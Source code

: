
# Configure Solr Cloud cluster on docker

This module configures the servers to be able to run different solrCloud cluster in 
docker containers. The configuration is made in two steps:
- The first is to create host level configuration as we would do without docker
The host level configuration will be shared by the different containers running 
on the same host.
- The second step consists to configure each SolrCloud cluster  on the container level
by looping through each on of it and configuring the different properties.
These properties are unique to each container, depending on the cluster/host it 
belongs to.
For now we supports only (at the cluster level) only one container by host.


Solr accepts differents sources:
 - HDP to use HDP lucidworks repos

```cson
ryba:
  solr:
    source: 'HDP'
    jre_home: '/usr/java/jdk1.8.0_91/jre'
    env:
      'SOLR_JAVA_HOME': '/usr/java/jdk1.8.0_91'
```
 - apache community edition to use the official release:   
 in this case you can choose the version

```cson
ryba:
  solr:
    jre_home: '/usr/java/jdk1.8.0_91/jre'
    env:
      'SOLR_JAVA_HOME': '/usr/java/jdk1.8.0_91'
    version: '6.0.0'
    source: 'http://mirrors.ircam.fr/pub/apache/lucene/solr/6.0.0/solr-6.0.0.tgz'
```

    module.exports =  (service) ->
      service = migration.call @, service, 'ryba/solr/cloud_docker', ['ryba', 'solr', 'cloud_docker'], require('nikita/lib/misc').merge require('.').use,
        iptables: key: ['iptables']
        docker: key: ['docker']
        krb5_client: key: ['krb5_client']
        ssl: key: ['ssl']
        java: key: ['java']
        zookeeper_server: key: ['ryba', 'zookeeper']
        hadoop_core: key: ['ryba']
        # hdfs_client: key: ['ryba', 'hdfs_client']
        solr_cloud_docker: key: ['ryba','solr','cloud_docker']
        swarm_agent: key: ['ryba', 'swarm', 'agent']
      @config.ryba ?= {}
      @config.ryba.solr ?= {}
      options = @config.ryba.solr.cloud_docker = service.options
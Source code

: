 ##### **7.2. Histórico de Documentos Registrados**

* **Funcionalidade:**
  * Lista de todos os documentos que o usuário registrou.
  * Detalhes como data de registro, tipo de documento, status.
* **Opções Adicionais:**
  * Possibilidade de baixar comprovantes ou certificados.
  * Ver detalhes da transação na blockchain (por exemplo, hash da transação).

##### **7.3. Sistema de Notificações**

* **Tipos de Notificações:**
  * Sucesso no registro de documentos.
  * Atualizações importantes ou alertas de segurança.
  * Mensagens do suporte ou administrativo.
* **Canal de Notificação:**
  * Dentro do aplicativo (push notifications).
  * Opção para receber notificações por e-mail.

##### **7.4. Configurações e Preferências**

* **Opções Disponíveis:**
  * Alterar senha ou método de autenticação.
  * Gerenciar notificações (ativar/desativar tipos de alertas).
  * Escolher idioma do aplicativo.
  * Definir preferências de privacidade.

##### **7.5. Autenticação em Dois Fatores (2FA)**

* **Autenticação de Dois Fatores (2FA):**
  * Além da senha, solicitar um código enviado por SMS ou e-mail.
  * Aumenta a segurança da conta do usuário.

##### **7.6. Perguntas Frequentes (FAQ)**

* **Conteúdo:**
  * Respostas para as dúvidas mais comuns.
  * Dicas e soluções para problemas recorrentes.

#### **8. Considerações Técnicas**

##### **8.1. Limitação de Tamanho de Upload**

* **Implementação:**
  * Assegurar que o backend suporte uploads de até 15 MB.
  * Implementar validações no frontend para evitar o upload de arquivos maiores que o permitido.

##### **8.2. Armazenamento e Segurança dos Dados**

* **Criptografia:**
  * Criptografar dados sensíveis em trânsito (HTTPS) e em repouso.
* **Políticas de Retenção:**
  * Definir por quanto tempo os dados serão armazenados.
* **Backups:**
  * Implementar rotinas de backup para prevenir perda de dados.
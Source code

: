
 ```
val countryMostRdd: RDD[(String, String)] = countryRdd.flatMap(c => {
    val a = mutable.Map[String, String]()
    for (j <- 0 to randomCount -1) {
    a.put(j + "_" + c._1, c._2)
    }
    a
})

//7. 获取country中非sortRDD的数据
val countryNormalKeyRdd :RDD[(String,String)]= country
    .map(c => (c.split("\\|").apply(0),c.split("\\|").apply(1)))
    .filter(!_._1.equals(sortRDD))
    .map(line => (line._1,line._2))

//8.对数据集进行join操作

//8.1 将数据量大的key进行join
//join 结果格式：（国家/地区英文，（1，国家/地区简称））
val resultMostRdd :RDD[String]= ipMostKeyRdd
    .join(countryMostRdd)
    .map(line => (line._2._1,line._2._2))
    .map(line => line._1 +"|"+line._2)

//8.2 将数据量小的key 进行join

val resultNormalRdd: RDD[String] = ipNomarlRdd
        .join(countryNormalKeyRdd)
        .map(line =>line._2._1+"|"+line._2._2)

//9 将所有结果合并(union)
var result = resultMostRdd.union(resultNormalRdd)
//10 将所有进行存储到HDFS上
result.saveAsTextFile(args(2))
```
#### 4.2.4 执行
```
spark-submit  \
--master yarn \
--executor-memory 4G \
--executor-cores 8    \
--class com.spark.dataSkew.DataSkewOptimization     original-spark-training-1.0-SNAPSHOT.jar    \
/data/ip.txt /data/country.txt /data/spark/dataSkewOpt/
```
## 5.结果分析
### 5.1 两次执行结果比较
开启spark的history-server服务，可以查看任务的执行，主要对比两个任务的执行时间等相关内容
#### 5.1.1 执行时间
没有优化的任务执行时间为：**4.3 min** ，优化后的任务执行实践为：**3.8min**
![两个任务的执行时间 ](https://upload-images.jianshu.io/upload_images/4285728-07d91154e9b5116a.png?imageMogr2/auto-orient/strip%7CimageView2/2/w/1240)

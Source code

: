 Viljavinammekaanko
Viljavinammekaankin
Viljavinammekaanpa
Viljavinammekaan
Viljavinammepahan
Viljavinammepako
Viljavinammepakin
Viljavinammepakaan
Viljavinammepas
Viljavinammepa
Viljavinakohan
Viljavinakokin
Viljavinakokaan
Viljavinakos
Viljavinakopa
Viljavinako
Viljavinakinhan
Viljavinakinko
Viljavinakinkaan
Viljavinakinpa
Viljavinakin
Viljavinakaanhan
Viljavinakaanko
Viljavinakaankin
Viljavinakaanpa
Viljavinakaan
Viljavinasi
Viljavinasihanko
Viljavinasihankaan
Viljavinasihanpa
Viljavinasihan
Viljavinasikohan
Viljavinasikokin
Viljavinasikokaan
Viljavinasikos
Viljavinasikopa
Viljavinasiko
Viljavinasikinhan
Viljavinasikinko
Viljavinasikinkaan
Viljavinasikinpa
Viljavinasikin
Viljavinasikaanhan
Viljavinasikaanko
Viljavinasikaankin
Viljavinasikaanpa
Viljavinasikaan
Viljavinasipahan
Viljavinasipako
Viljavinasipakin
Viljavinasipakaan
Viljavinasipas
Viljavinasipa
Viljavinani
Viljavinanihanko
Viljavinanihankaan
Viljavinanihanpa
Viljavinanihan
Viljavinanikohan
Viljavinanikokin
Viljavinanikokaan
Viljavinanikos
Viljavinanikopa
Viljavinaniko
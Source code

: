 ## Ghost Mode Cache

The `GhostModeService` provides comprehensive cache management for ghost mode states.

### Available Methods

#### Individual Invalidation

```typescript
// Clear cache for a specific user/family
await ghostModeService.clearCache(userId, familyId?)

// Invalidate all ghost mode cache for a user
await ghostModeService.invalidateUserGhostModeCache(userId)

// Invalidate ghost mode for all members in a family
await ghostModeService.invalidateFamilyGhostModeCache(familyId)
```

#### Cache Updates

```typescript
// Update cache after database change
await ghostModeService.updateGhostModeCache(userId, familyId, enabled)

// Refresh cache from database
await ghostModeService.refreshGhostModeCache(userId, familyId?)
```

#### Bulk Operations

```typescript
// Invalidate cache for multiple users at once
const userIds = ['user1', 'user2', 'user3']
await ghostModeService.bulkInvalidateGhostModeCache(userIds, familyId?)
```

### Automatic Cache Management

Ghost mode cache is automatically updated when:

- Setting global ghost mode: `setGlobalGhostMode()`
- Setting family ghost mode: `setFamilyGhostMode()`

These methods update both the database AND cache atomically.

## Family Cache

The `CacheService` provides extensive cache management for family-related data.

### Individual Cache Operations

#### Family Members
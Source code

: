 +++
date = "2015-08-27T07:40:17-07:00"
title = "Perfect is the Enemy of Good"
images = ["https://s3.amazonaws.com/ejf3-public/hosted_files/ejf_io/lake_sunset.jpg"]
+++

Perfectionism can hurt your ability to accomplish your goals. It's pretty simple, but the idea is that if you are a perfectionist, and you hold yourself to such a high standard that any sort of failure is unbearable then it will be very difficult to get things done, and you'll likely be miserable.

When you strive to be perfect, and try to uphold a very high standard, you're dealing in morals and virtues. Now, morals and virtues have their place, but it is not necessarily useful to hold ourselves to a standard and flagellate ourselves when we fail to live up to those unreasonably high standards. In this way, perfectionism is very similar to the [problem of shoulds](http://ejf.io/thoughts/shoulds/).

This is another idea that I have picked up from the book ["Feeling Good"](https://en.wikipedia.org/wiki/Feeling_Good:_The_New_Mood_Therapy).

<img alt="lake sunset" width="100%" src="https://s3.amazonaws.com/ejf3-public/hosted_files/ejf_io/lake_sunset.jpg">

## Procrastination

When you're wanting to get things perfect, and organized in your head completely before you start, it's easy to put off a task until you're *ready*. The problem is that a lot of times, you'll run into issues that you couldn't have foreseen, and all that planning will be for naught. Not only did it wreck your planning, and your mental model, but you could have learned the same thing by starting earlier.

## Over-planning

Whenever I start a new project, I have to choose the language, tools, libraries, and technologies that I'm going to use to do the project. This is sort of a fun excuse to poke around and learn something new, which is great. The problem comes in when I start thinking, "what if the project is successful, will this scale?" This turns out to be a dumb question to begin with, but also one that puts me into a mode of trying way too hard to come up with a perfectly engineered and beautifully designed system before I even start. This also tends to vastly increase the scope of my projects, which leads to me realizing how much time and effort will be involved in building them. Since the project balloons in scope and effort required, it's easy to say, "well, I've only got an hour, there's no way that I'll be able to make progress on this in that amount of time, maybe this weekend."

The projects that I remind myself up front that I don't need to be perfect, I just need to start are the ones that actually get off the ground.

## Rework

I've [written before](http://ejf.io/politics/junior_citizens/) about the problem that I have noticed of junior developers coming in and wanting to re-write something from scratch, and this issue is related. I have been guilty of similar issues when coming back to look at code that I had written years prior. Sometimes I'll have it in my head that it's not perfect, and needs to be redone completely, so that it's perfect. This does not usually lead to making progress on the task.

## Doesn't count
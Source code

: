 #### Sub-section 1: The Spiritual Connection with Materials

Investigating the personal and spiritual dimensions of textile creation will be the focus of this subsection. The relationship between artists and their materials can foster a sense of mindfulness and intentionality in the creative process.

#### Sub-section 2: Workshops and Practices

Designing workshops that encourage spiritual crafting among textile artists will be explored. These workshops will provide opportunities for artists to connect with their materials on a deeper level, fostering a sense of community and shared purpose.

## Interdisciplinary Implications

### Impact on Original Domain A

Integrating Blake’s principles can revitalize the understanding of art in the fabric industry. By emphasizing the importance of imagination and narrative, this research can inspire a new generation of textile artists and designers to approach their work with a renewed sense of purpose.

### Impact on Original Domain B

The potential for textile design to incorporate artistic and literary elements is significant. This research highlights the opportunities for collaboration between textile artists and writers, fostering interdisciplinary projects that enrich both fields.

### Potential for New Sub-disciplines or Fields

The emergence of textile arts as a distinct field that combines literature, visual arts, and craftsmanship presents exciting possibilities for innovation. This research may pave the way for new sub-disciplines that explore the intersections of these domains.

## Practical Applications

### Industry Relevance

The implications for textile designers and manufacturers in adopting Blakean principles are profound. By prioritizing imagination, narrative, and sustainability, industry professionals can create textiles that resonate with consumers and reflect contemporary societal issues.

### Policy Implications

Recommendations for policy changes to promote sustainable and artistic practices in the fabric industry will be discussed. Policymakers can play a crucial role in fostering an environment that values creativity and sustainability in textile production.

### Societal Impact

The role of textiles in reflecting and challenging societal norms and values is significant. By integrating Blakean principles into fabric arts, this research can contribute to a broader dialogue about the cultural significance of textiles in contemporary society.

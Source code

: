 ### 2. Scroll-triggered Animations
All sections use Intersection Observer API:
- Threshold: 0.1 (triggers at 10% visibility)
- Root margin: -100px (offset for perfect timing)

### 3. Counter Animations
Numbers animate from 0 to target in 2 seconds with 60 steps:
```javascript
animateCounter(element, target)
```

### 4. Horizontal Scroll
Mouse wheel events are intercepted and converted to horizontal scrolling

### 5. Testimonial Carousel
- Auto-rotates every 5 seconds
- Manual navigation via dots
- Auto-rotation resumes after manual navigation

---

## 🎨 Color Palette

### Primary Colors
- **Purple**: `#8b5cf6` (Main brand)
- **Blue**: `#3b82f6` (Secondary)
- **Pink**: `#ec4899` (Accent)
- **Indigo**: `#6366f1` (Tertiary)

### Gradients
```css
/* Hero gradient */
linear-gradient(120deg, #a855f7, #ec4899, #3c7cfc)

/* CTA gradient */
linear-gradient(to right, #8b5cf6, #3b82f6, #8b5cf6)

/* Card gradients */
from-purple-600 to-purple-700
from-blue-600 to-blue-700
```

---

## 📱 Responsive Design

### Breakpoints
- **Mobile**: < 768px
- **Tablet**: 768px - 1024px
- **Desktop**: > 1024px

★ ★ ★ ★ ★

Give only the count of lines in the listing that contain the string "start".

*Exercise result:* 3